Re: Intel Announces 65nm Breakthrough
« Reply #15 on: September 10, 2004, 10:51:07 AM »
There are potential uses for computers that have been put on hold because the processing power hasn't been available.  Some functions can be accomplished in a completely different fashion just because (for example) it can be relied upon for the host machine to have 2GB RAM.

It's not necessarily a case of just getting more eye candy in new software.  It is annoying when that happens, admittedly.

There are other downsides to increased system resources.  Users tend to waste them as well.  The size of the average systray icon collection is increasing with new customers' machines that I see.  The 1GB RAM mark seems to make my life more difficult :-)
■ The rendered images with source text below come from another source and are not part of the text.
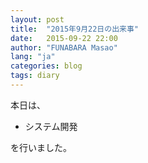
 ```yaml
---
layout: post
title:  "2015年9月22日の出来事"
date:   2015-09-22 22:00
author: "FUNABARA Masao"
lang: "ja"
categories: blog
tags: diary
---
```


本日は、

* システム開発

を行いました。
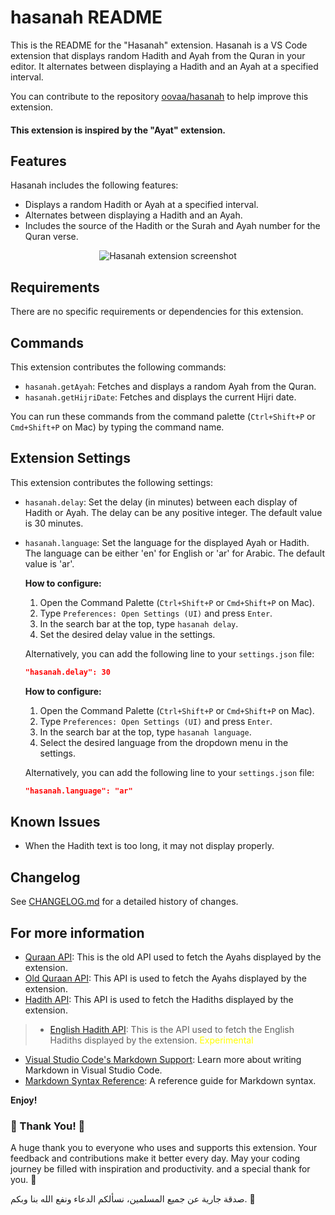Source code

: # hasanah README

This is the README for the "Hasanah" extension. Hasanah is a VS Code extension that displays random Hadith and Ayah from the Quran in your editor. It alternates between displaying a Hadith and an Ayah at a specified interval.

You can contribute to the repository [oovaa/hasanah](https://github.com/oovaa/hasanah) to help improve this extension.

#### This extension is inspired by the "Ayat" extension.

## Features

Hasanah includes the following features:

- Displays a random Hadith or Ayah at a specified interval.
- Alternates between displaying a Hadith and an Ayah.
- Includes the source of the Hadith or the Surah and Ayah number for the Quran verse.

<p align="center">
  <img src="./Screenshot_20241115_062746.png" alt="Hasanah extension screenshot">
</p>

## Requirements

There are no specific requirements or dependencies for this extension.

## Commands

This extension contributes the following commands:

- `hasanah.getAyah`: Fetches and displays a random Ayah from the Quran.
- `hasanah.getHijriDate`: Fetches and displays the current Hijri date.

You can run these commands from the command palette (`Ctrl+Shift+P` or `Cmd+Shift+P` on Mac) by typing the command name.

## Extension Settings

This extension contributes the following settings:

- `hasanah.delay`: Set the delay (in minutes) between each display of Hadith or Ayah. The delay can be any positive integer. The default value is 30 minutes.

- `hasanah.language`: Set the language for the displayed Ayah or Hadith. The language can be either 'en' for English or 'ar' for Arabic. The default value is 'ar'.

    **How to configure:**

    1. Open the Command Palette (`Ctrl+Shift+P` or `Cmd+Shift+P` on Mac).
    2. Type `Preferences: Open Settings (UI)` and press `Enter`.
    3. In the search bar at the top, type `hasanah delay`.
    4. Set the desired delay value in the settings.

    Alternatively, you can add the following line to your `settings.json` file:

    ```json
    "hasanah.delay": 30
    ```

    **How to configure:**

    1. Open the Command Palette (`Ctrl+Shift+P` or `Cmd+Shift+P` on Mac).
    2. Type `Preferences: Open Settings (UI)` and press `Enter`.
    3. In the search bar at the top, type `hasanah language`.
    4. Select the desired language from the dropdown menu in the settings.

    Alternatively, you can add the following line to your `settings.json` file:

    ```json
    "hasanah.language": "ar"
    ```

## Known Issues

- When the Hadith text is too long, it may not display properly.

## Changelog

See [CHANGELOG.md](./CHANGELOG.md) for a detailed history of changes.

## For more information

- [Quraan API](https://api.alquran.cloud/v1/surah): This is the old API used to fetch the Ayahs displayed by the extension.
- [Old Quraan API](https://quranapi.pages.dev/api): This API is used to fetch the Ayahs displayed by the extension.
- [Hadith API](https://api.hadith.gading.dev): This API is used to fetch the Hadiths displayed by the extension.
> - [English Hadith API](https://www.hadithapi.com/docs/hadiths): This is the API used to fetch the English Hadiths displayed by the extension. <span style="color: yellow;">Experimental</span>
- [Visual Studio Code's Markdown Support](http://code.visualstudio.com/docs/languages/markdown): Learn more about writing Markdown in Visual Studio Code.
- [Markdown Syntax Reference](https://help.github.com/articles/markdown-basics/): A reference guide for Markdown syntax.

**Enjoy!**

### 🙏 Thank You! 🙏

A huge thank you to everyone who uses and supports this extension. Your feedback and contributions make it better every day. May your coding journey be filled with inspiration and productivity.
and a special thank for you. 🩷

صدقة جارية عن جميع المسلمين، نسألكم الدعاء ونفع الله بنا وبكم. 💙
I'm sure similar things were said about passing the 100, 200, or 500MHz barriers... "why do we need that much processing capacity?"... "who's going to use this then?".  Sadly, the reason tends to be Windows, rather than increased application capability.  Games seem to be the only real signs of the hardware frontiers being pushed.  I think we're just as unproductive as ever.

Offline toRus

Re: Intel Announces 65nm Breakthrough
« Reply #16 on: September 10, 2004, 11:11:12 PM »
Move over Newton and Einstein. It's Moore's "Law" that drives this world. :lol:
 

Offline Leo42

Re: Intel Announces 65nm Breakthrough
« Reply #17 on: September 13, 2004, 02:34:04 AM »
Quote

Or in the GPU world. For quite a while GPUs were trippling in performance every 18 months. Of course, competition is much tougher in that industry.
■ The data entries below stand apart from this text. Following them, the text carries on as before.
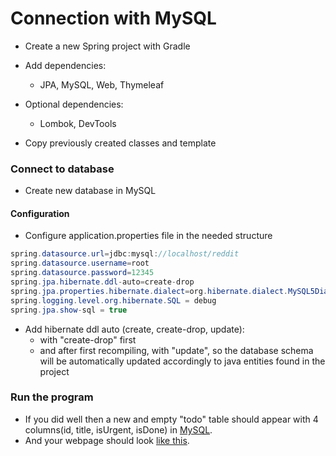 # Connection with MySQL
- Create a new Spring project with Gradle
- Add dependencies:
  - JPA, MySQL, Web, Thymeleaf
- Optional dependencies:
  - Lombok, DevTools


- Copy previously created classes and template

### Connect to database
- Create new database in MySQL

#### Configuration
- Configure application.properties file in the needed structure

```java
spring.datasource.url=jdbc:mysql://localhost/reddit
spring.datasource.username=root
spring.datasource.password=12345
spring.jpa.hibernate.ddl-auto=create-drop
spring.jpa.properties.hibernate.dialect=org.hibernate.dialect.MySQL5Dialect
spring.logging.level.org.hibernate.SQL = debug
spring.jpa.show-sql = true
```

- Add hibernate ddl auto (create, create-drop, update):         
  - with "create-drop" first
  - and after first recompiling, with "update", so the database schema will be automatically updated accordingly to java entities found in the project



### Run the program
- If you did well then a new and empty "todo" table should appear with 4 columns(id, title, isUrgent, isDone) in [MySQL](../assets/EmptyTodosWB.PNG).
- And your webpage should look [like this](../assets/EmptyTodos.PNG).
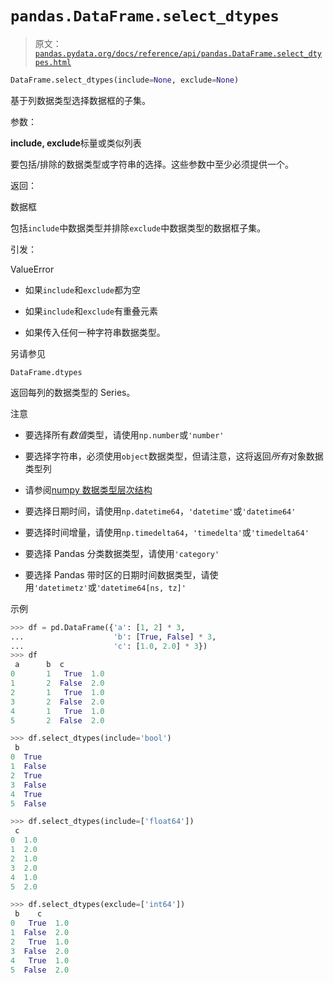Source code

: # `pandas.DataFrame.select_dtypes`

> 原文：[`pandas.pydata.org/docs/reference/api/pandas.DataFrame.select_dtypes.html`](https://pandas.pydata.org/docs/reference/api/pandas.DataFrame.select_dtypes.html)

```py
DataFrame.select_dtypes(include=None, exclude=None)
```

基于列数据类型选择数据框的子集。

参数：

**include, exclude**标量或类似列表

要包括/排除的数据类型或字符串的选择。这些参数中至少必须提供一个。

返回：

数据框

包括`include`中数据类型并排除`exclude`中数据类型的数据框子集。

引发：

ValueError

+   如果`include`和`exclude`都为空

+   如果`include`和`exclude`有重叠元素

+   如果传入任何一种字符串数据类型。

另请参见

`DataFrame.dtypes`

返回每列的数据类型的 Series。

注意

+   要选择所有*数值*类型，请使用`np.number`或`'number'`

+   要选择字符串，必须使用`object`数据类型，但请注意，这将返回*所有*对象数据类型列

+   请参阅[numpy 数据类型层次结构](https://numpy.org/doc/stable/reference/arrays.scalars.html)

+   要选择日期时间，请使用`np.datetime64`，`'datetime'`或`'datetime64'`

+   要选择时间增量，请使用`np.timedelta64`，`'timedelta'`或`'timedelta64'`

+   要选择 Pandas 分类数据类型，请使用`'category'`

+   要选择 Pandas 带时区的日期时间数据类型，请使用`'datetimetz'`或`'datetime64[ns, tz]'`

示例

```py
>>> df = pd.DataFrame({'a': [1, 2] * 3,
...                    'b': [True, False] * 3,
...                    'c': [1.0, 2.0] * 3})
>>> df
 a      b  c
0       1   True  1.0
1       2  False  2.0
2       1   True  1.0
3       2  False  2.0
4       1   True  1.0
5       2  False  2.0 
```

```py
>>> df.select_dtypes(include='bool')
 b
0  True
1  False
2  True
3  False
4  True
5  False 
```

```py
>>> df.select_dtypes(include=['float64'])
 c
0  1.0
1  2.0
2  1.0
3  2.0
4  1.0
5  2.0 
```

```py
>>> df.select_dtypes(exclude=['int64'])
 b    c
0   True  1.0
1  False  2.0
2   True  1.0
3  False  2.0
4   True  1.0
5  False  2.0 
```
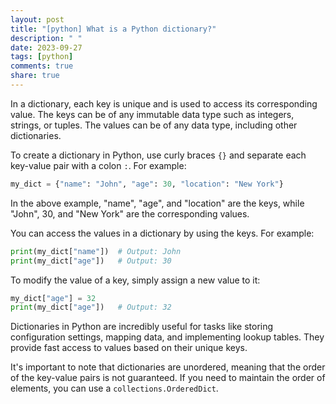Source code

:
 ```yaml
---
layout: post
title: "[python] What is a Python dictionary?"
description: " "
date: 2023-09-27
tags: [python]
comments: true
share: true
---
```


In a dictionary, each key is unique and is used to access its corresponding value. The keys can be of any immutable data type such as integers, strings, or tuples. The values can be of any data type, including other dictionaries.

To create a dictionary in Python, use curly braces `{}` and separate each key-value pair with a colon `:`. For example:

```python
my_dict = {"name": "John", "age": 30, "location": "New York"}
```

In the above example, "name", "age", and "location" are the keys, while "John", 30, and "New York" are the corresponding values.

You can access the values in a dictionary by using the keys. For example:

```python
print(my_dict["name"])  # Output: John
print(my_dict["age"])   # Output: 30
```

To modify the value of a key, simply assign a new value to it:

```python
my_dict["age"] = 32
print(my_dict["age"])   # Output: 32
```

Dictionaries in Python are incredibly useful for tasks like storing configuration settings, mapping data, and implementing lookup tables. They provide fast access to values based on their unique keys.

It's important to note that dictionaries are unordered, meaning that the order of the key-value pairs is not guaranteed. If you need to maintain the order of elements, you can use a `collections.OrderedDict`.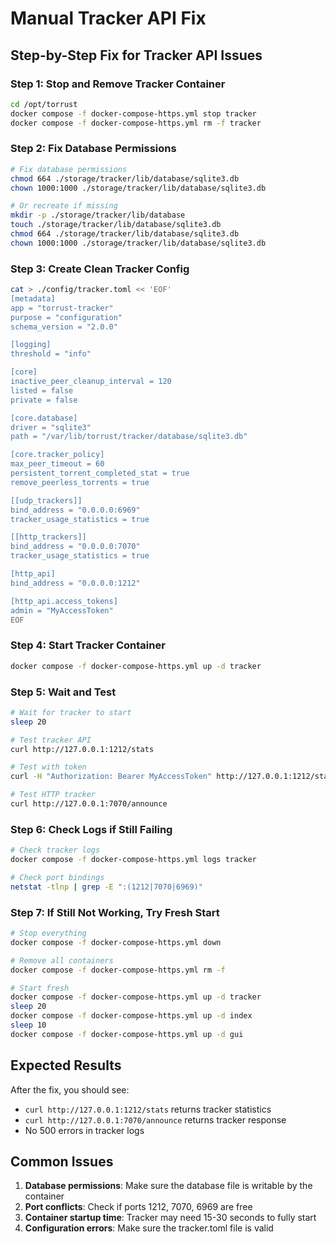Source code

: # Manual Tracker API Fix

## Step-by-Step Fix for Tracker API Issues

### Step 1: Stop and Remove Tracker Container
```bash
cd /opt/torrust
docker compose -f docker-compose-https.yml stop tracker
docker compose -f docker-compose-https.yml rm -f tracker
```

### Step 2: Fix Database Permissions
```bash
# Fix database permissions
chmod 664 ./storage/tracker/lib/database/sqlite3.db
chown 1000:1000 ./storage/tracker/lib/database/sqlite3.db

# Or recreate if missing
mkdir -p ./storage/tracker/lib/database
touch ./storage/tracker/lib/database/sqlite3.db
chmod 664 ./storage/tracker/lib/database/sqlite3.db
chown 1000:1000 ./storage/tracker/lib/database/sqlite3.db
```

### Step 3: Create Clean Tracker Config
```bash
cat > ./config/tracker.toml << 'EOF'
[metadata]
app = "torrust-tracker"
purpose = "configuration"
schema_version = "2.0.0"

[logging]
threshold = "info"

[core]
inactive_peer_cleanup_interval = 120
listed = false
private = false

[core.database]
driver = "sqlite3"
path = "/var/lib/torrust/tracker/database/sqlite3.db"

[core.tracker_policy]
max_peer_timeout = 60
persistent_torrent_completed_stat = true
remove_peerless_torrents = true

[[udp_trackers]]
bind_address = "0.0.0.0:6969"
tracker_usage_statistics = true

[[http_trackers]]
bind_address = "0.0.0.0:7070"
tracker_usage_statistics = true

[http_api]
bind_address = "0.0.0.0:1212"

[http_api.access_tokens]
admin = "MyAccessToken"
EOF
```

### Step 4: Start Tracker Container
```bash
docker compose -f docker-compose-https.yml up -d tracker
```

### Step 5: Wait and Test
```bash
# Wait for tracker to start
sleep 20

# Test tracker API
curl http://127.0.0.1:1212/stats

# Test with token
curl -H "Authorization: Bearer MyAccessToken" http://127.0.0.1:1212/stats

# Test HTTP tracker
curl http://127.0.0.1:7070/announce
```

### Step 6: Check Logs if Still Failing
```bash
# Check tracker logs
docker compose -f docker-compose-https.yml logs tracker

# Check port bindings
netstat -tlnp | grep -E ":(1212|7070|6969)"
```

### Step 7: If Still Not Working, Try Fresh Start
```bash
# Stop everything
docker compose -f docker-compose-https.yml down

# Remove all containers
docker compose -f docker-compose-https.yml rm -f

# Start fresh
docker compose -f docker-compose-https.yml up -d tracker
sleep 20
docker compose -f docker-compose-https.yml up -d index
sleep 10
docker compose -f docker-compose-https.yml up -d gui
```

## Expected Results

After the fix, you should see:
- `curl http://127.0.0.1:1212/stats` returns tracker statistics
- `curl http://127.0.0.1:7070/announce` returns tracker response
- No 500 errors in tracker logs

## Common Issues

1. **Database permissions**: Make sure the database file is writable by the container
2. **Port conflicts**: Check if ports 1212, 7070, 6969 are free
3. **Container startup time**: Tracker may need 15-30 seconds to fully start
4. **Configuration errors**: Make sure the tracker.toml file is valid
The Moore has nothing to do with speed, but rather with the amount of transistors fitted in a processor. Even if this has a direct consequence on the speed, these are 2 different things.

Leo.
 

Offline mikeymike

Re: Intel Announces 65nm Breakthrough
« Reply #18 on: September 13, 2004, 06:44:49 AM »
And of course, the transister count increasing is a bad thing if you're trying to keep down heat wastage and power consumption...

Offline whabang

Re: Intel Announces 65nm Breakthrough
« Reply #19 on: September 13, 2004, 01:10:03 PM »
Quote

I'm sure similar things were said about passing the 100, 200, or 500MHz barriers... "why do we need that much processing capacity?"... "who's going to use this then?". Sadly, the reason tends to be Windows, rather than increased application capability. Games seem to be the only real signs of the hardware frontiers being pushed. I think we're just as unproductive as ever.

Exactly!

100 MHz: The 060 was still on par with early Pentium CPUs. 3D-rendering at home got a serious boost.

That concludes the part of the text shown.